**How to complete this task:** Your answer should be the line containing "보통 데이터 로더에서" and every line after it to the end of the records below, word for word.

Items listed in a dataset
*****

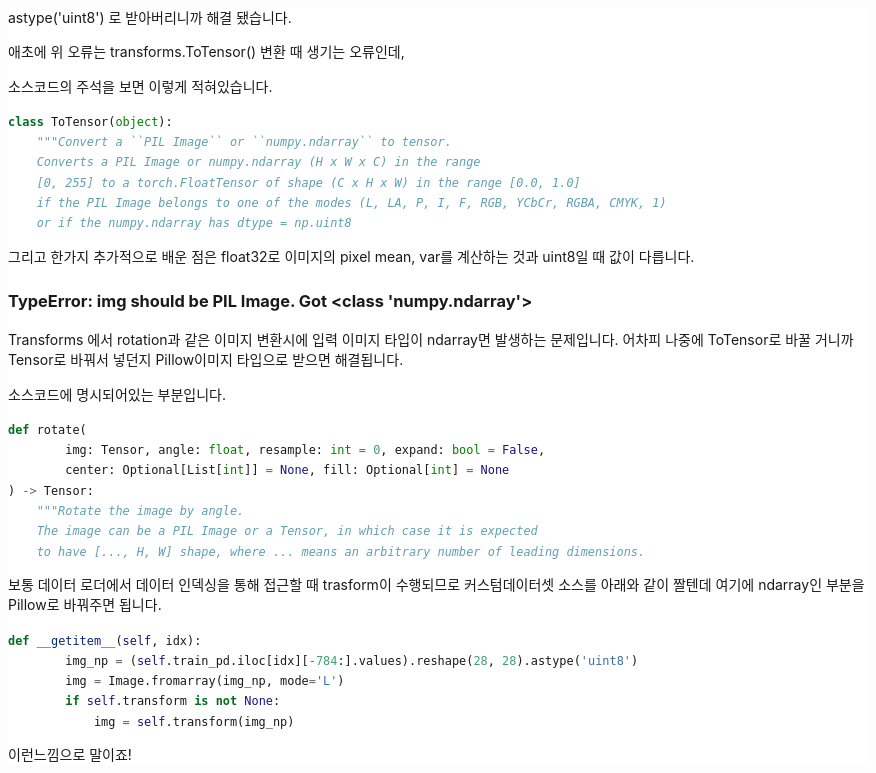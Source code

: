 astype('uint8') 로 받아버리니까 해결 됐습니다.

애초에 위 오류는 transforms.ToTensor() 변환 때 생기는 오류인데,

소스코드의 주석을 보면 이렇게 적혀있습니다.

```python
class ToTensor(object):
    """Convert a ``PIL Image`` or ``numpy.ndarray`` to tensor.
    Converts a PIL Image or numpy.ndarray (H x W x C) in the range
    [0, 255] to a torch.FloatTensor of shape (C x H x W) in the range [0.0, 1.0]
    if the PIL Image belongs to one of the modes (L, LA, P, I, F, RGB, YCbCr, RGBA, CMYK, 1)
    or if the numpy.ndarray has dtype = np.uint8
```

그리고 한가지 추가적으로 배운 점은 float32로 이미지의 pixel mean, var를 계산하는 것과 uint8일 때 값이 다릅니다.



### TypeError: img should be PIL Image. Got <class 'numpy.ndarray'>

Transforms 에서 rotation과 같은 이미지 변환시에 입력 이미지 타입이 ndarray면 발생하는 문제입니다. 어차피 나중에 ToTensor로 바꿀 거니까 Tensor로 바꿔서 넣던지 Pillow이미지 타입으로 받으면 해결됩니다.

소스코드에 명시되어있는 부분입니다.

```python
def rotate(
        img: Tensor, angle: float, resample: int = 0, expand: bool = False,
        center: Optional[List[int]] = None, fill: Optional[int] = None
) -> Tensor:
    """Rotate the image by angle.
    The image can be a PIL Image or a Tensor, in which case it is expected
    to have [..., H, W] shape, where ... means an arbitrary number of leading dimensions.
```



보통 데이터 로더에서 데이터 인덱싱을 통해 접근할 때 trasform이 수행되므로 커스텀데이터셋 소스를 아래와 같이 짤텐데 여기에 ndarray인 부분을 Pillow로 바꿔주면 됩니다.

```python
def __getitem__(self, idx):
        img_np = (self.train_pd.iloc[idx][-784:].values).reshape(28, 28).astype('uint8')
        img = Image.fromarray(img_np, mode='L')
        if self.transform is not None:
            img = self.transform(img_np)
```

이런느낌으로 말이죠!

*****

**Answer to this task:**
보통 데이터 로더에서 데이터 인덱싱을 통해 접근할 때 trasform이 수행되므로 커스텀데이터셋 소스를 아래와 같이 짤텐데 여기에 ndarray인 부분을 Pillow로 바꿔주면 됩니다.

```python
def __getitem__(self, idx):
        img_np = (self.train_pd.iloc[idx][-784:].values).reshape(28, 28).astype('uint8')
        img = Image.fromarray(img_np, mode='L')
        if self.transform is not None:
            img = self.transform(img_np)
```

이런느낌으로 말이죠!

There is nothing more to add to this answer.